Statement of problem: There are common clinical cases in which the mandibular first and second molars are missing unilaterally. Purpose: This study was designed to compare and evaluate the magnitude and distribution of stress produced by four kinds of mandibular unilateral free-end removable partial dentures that could be applied clinically in Kennedy class II cases. Material and methods: Four unilateral free-end removable partial dentures using clasp, Konus crown, resilient attachment, and flexible resin were fabricated on the photoelastic models of the Kennedy class II cases. The vertical load of 6㎏ was applied on the central fossa of the first molar of every removable partial denture in the stress freezing furnace and the photoelastic models were frozen according to the stress freezing cycle. After these models were sliced mesio-distally to a thickness of 6mm, the photoelastic isochromatic white and black lines of the sliced specimens were examined with the transparent photoelastic experiment device and photographs were taken with a digital camera.

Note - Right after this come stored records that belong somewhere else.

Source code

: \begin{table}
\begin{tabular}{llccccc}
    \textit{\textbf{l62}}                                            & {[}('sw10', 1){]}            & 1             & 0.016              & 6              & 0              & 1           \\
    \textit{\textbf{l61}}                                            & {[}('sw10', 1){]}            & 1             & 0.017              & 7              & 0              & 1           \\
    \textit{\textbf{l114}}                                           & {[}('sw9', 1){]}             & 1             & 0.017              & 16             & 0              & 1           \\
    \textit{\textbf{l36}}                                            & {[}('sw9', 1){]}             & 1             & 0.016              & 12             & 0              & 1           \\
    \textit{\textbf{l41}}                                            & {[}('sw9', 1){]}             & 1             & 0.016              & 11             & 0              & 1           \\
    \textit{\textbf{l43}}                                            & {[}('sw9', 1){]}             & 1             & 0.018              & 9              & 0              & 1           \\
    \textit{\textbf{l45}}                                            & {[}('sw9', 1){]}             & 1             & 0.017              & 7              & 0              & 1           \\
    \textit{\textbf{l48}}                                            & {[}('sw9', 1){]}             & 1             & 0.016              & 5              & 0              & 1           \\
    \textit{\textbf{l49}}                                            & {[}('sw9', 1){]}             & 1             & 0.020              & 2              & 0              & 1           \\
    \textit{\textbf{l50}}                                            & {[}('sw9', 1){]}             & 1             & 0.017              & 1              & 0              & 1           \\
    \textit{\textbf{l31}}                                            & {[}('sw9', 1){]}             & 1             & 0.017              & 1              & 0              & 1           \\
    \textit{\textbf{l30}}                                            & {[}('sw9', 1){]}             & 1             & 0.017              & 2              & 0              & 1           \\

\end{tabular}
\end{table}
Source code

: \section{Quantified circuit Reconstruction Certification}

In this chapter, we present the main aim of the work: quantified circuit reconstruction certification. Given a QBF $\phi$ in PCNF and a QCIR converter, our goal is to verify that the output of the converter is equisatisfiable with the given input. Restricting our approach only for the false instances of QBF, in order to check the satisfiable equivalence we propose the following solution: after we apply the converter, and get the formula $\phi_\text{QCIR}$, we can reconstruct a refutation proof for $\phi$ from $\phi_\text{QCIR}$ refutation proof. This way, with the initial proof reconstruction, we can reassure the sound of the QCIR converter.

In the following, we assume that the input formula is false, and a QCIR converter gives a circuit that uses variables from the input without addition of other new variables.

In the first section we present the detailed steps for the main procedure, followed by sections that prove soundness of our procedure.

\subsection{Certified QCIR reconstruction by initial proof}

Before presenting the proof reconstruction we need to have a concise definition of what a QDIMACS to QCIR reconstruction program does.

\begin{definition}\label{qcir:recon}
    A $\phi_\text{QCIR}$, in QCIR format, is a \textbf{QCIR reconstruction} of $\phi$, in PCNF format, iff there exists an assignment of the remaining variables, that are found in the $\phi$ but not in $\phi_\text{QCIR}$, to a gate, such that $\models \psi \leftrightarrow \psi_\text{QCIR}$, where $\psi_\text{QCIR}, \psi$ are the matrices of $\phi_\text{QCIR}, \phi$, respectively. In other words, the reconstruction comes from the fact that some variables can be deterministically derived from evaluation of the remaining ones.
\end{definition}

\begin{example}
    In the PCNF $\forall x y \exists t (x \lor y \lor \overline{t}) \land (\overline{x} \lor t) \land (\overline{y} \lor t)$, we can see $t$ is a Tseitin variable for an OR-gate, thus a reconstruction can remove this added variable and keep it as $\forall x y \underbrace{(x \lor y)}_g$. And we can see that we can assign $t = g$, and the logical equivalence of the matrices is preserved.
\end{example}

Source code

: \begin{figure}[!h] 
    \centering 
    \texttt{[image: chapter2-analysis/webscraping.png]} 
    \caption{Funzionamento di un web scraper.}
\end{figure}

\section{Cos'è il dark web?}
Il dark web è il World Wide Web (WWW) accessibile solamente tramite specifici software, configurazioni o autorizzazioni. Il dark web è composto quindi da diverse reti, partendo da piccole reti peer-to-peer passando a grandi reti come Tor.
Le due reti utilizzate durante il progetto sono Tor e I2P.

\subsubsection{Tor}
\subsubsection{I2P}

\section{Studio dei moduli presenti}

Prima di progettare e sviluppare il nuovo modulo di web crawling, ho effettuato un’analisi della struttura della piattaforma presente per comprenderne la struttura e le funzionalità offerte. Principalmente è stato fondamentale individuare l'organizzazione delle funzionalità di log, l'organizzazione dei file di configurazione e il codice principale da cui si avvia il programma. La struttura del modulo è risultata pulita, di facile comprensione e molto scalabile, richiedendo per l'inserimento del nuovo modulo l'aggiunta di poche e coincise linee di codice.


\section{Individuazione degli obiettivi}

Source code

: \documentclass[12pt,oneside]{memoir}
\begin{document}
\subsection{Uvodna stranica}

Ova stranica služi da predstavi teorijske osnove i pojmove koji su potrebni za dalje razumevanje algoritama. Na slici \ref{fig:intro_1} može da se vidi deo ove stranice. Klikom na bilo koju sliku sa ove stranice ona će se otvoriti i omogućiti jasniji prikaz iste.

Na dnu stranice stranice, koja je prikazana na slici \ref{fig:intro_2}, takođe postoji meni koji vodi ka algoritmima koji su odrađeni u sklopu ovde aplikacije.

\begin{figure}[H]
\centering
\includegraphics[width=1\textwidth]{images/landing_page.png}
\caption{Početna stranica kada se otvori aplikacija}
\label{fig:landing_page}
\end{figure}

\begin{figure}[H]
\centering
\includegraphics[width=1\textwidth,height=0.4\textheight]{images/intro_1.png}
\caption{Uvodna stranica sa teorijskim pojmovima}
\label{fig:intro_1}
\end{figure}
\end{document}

The fringe order numbers at eight measuring points in the photograph were measured with the naked eye. Results: The maximum fringe order number of each sliced specimen and the fringe order number at the residual ridge just below the loading point were in the decreasing order of the unilateral removable partial dentures using flexible resin followed by clasp, resilient attachment, and Konus crown. The fringe order number at the root apex of the second premolar was in the decreasing order of the unilateral removable partial dentures using clasp followed by flexible resin, Konus crown, and resilient attachment. Conclusion: The removable partial denture using Konus crown showed the most equalized stress distribution to the supporting alveolar bone of abutment teeth and residual ridge under the vertical loads. The removable partial denture using flexible resin can be applied to the case that has a better state of residual ridge than abutment teeth.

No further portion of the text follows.